Records drawn from a dataset:
____
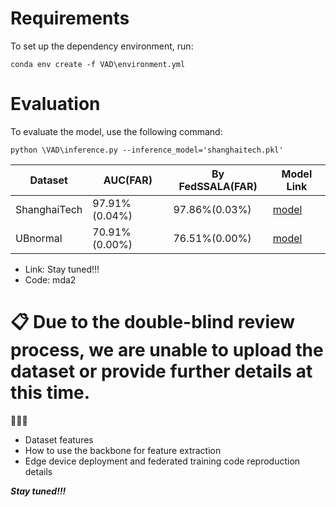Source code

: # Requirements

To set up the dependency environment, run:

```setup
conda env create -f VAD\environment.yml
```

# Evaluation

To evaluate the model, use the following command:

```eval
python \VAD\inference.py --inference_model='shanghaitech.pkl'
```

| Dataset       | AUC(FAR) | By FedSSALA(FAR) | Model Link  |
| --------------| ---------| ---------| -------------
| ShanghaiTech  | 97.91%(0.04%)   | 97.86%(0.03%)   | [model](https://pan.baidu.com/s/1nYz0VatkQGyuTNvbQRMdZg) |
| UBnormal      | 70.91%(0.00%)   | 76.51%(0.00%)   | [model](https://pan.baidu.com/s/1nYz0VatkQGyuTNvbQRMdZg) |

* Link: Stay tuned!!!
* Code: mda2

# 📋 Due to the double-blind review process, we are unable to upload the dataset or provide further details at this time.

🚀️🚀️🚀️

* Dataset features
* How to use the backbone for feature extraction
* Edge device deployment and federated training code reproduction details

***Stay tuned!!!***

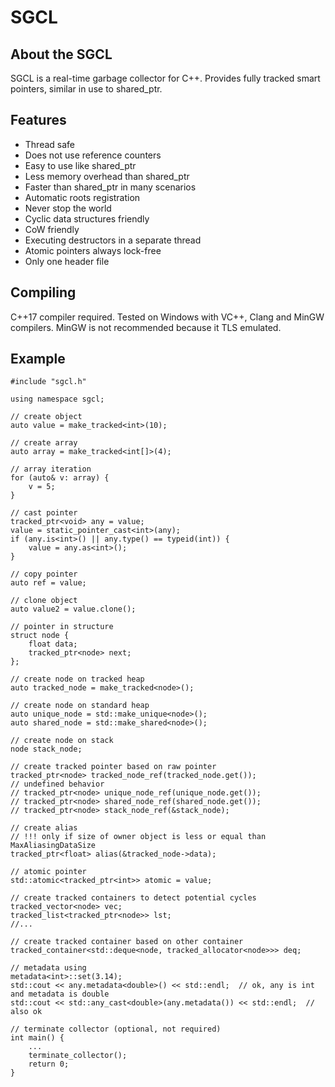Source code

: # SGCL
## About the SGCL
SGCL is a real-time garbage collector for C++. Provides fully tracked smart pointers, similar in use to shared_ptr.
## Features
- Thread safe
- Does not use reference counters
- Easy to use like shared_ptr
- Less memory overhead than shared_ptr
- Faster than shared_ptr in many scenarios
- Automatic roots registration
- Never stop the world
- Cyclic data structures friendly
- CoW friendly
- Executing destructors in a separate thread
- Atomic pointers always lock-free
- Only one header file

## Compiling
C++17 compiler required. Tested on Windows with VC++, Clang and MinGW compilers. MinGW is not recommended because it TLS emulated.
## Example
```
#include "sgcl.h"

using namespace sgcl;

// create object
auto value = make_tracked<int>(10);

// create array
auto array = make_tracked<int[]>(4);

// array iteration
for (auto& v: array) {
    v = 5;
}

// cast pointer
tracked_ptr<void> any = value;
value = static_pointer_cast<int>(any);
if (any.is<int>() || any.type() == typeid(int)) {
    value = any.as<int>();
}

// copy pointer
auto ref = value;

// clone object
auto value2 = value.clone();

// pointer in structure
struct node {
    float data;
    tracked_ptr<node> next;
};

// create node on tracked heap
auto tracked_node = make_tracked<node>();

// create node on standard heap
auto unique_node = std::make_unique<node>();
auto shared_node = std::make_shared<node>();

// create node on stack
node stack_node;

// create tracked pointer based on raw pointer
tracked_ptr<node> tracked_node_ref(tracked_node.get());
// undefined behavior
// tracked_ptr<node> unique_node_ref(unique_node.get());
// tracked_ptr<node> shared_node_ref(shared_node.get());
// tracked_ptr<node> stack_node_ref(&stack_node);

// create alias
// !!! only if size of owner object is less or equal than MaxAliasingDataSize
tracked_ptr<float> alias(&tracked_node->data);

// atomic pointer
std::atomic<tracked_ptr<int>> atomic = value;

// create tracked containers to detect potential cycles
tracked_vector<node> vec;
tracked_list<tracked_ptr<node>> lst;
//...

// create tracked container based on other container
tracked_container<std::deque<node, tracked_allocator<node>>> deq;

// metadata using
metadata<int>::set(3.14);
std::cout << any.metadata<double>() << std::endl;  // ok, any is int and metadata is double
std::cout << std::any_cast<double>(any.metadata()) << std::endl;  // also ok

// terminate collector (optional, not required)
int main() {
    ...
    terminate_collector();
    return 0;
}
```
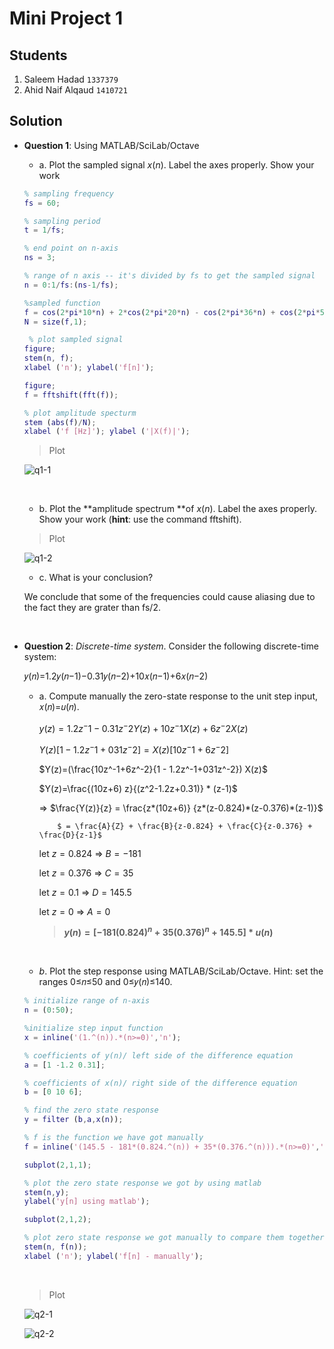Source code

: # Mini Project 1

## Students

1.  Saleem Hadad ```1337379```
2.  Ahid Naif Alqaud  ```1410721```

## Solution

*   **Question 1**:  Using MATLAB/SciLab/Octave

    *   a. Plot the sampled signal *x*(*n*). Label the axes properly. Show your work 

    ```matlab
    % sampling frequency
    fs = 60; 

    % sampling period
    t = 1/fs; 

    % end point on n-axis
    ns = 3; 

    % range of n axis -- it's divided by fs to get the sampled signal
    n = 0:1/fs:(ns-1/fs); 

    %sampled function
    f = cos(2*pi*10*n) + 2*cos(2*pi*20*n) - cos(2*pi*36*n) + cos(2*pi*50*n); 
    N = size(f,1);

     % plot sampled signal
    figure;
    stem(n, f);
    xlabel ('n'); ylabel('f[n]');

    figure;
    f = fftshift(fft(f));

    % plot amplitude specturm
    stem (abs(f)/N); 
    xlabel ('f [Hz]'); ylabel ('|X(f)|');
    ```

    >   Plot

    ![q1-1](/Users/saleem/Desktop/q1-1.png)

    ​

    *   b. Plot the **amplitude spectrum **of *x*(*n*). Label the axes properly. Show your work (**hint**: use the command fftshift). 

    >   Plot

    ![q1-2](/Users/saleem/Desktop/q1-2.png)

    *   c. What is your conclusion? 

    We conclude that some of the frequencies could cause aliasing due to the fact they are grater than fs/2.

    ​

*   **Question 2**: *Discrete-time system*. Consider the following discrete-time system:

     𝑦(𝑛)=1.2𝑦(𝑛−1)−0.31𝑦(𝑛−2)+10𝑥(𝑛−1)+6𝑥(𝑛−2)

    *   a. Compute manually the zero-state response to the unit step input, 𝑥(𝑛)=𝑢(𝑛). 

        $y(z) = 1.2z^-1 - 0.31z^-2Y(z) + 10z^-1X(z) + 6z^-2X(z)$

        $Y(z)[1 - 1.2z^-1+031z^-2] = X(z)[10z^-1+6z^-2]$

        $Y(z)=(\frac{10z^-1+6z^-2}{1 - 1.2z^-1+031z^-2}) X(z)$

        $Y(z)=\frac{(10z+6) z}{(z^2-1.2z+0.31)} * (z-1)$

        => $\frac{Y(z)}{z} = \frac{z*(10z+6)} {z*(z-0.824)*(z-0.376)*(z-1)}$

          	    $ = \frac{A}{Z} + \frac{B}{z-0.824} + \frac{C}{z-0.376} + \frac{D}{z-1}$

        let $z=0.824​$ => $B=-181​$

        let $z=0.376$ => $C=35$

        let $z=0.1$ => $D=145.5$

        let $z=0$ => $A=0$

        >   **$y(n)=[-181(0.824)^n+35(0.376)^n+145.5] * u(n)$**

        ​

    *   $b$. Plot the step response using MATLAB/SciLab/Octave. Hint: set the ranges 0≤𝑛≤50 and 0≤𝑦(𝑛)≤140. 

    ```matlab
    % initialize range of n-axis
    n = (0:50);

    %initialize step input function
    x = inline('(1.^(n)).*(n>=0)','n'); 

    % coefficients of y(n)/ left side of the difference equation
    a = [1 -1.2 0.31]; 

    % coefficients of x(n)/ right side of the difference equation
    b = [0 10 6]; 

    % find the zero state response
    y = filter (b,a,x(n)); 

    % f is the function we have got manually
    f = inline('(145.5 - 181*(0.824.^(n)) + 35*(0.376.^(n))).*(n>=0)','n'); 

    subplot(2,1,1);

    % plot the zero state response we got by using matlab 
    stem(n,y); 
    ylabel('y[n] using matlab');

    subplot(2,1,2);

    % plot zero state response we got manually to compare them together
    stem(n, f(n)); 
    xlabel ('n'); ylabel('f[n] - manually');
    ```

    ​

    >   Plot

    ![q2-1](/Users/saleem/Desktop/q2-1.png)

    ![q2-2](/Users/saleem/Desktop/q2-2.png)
____
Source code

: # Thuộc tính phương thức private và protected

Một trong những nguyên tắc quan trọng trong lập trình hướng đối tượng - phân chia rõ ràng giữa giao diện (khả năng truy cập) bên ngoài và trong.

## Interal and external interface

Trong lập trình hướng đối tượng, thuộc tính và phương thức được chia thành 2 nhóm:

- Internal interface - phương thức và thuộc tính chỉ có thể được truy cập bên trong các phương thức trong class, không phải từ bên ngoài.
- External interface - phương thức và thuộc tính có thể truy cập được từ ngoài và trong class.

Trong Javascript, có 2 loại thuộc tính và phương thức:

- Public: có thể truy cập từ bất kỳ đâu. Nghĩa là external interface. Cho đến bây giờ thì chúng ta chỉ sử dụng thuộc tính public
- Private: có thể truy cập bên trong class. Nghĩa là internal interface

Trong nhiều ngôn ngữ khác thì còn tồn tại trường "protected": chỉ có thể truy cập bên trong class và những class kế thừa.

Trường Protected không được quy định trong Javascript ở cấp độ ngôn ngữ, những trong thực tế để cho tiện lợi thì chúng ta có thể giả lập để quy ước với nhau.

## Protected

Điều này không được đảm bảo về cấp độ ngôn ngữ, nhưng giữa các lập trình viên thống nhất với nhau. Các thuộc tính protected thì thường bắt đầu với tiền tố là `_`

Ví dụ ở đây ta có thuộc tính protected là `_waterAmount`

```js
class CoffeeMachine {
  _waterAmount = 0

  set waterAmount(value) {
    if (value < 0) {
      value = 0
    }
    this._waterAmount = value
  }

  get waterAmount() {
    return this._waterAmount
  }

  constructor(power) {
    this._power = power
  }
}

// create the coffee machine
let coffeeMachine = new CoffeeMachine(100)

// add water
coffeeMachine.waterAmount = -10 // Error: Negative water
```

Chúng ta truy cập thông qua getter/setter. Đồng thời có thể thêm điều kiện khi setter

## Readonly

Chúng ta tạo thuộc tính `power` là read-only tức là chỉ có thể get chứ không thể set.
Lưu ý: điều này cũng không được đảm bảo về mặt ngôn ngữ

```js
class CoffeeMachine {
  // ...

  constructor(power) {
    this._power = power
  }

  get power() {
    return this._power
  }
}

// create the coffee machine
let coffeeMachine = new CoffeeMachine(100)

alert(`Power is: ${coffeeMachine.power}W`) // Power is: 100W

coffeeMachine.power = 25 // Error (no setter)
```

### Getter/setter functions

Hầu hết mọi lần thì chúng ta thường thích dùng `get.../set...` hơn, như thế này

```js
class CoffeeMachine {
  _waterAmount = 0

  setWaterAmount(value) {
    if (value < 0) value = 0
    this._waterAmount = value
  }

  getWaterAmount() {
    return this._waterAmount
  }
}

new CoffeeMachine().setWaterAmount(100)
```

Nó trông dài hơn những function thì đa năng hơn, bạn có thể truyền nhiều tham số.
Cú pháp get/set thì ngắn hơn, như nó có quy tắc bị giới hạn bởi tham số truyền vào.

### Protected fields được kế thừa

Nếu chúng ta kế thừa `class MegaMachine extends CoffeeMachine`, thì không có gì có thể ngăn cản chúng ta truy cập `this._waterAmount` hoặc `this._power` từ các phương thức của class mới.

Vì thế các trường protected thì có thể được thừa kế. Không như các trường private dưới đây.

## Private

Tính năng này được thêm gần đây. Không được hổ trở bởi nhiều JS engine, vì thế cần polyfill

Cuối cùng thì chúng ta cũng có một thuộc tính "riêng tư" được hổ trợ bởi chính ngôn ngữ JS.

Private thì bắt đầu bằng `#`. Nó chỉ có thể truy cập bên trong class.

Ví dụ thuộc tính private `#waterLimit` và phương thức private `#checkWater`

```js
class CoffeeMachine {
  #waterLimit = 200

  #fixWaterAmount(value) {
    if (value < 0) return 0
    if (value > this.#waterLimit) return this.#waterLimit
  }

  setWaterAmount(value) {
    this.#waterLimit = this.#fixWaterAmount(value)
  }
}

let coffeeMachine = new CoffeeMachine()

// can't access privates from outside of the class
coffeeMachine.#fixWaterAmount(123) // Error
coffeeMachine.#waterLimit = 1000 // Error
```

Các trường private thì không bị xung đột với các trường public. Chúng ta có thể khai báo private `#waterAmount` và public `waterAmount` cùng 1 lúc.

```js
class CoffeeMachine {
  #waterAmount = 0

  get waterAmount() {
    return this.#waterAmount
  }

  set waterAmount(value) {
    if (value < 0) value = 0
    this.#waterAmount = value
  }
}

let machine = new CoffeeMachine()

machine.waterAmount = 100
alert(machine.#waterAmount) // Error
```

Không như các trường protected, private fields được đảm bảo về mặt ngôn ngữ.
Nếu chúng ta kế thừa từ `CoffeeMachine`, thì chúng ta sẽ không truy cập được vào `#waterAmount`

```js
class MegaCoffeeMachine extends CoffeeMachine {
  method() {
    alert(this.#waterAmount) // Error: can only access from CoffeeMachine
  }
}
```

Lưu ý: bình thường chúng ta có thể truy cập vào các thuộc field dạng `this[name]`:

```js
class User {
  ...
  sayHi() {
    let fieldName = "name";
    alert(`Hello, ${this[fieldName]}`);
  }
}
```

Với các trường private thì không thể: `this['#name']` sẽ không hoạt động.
____
▶ **EXERCISE DETAILS**
Which lines hold the string "baidu"? Copy all of them from the data above.

▶ **YOUR RESPONSE**
| ShanghaiTech  | 97.91%(0.04%)   | 97.86%(0.03%)   | [model](https://pan.baidu.com/s/1nYz0VatkQGyuTNvbQRMdZg) |
| UBnormal      | 70.91%(0.00%)   | 76.51%(0.00%)   | [model](https://pan.baidu.com/s/1nYz0VatkQGyuTNvbQRMdZg) |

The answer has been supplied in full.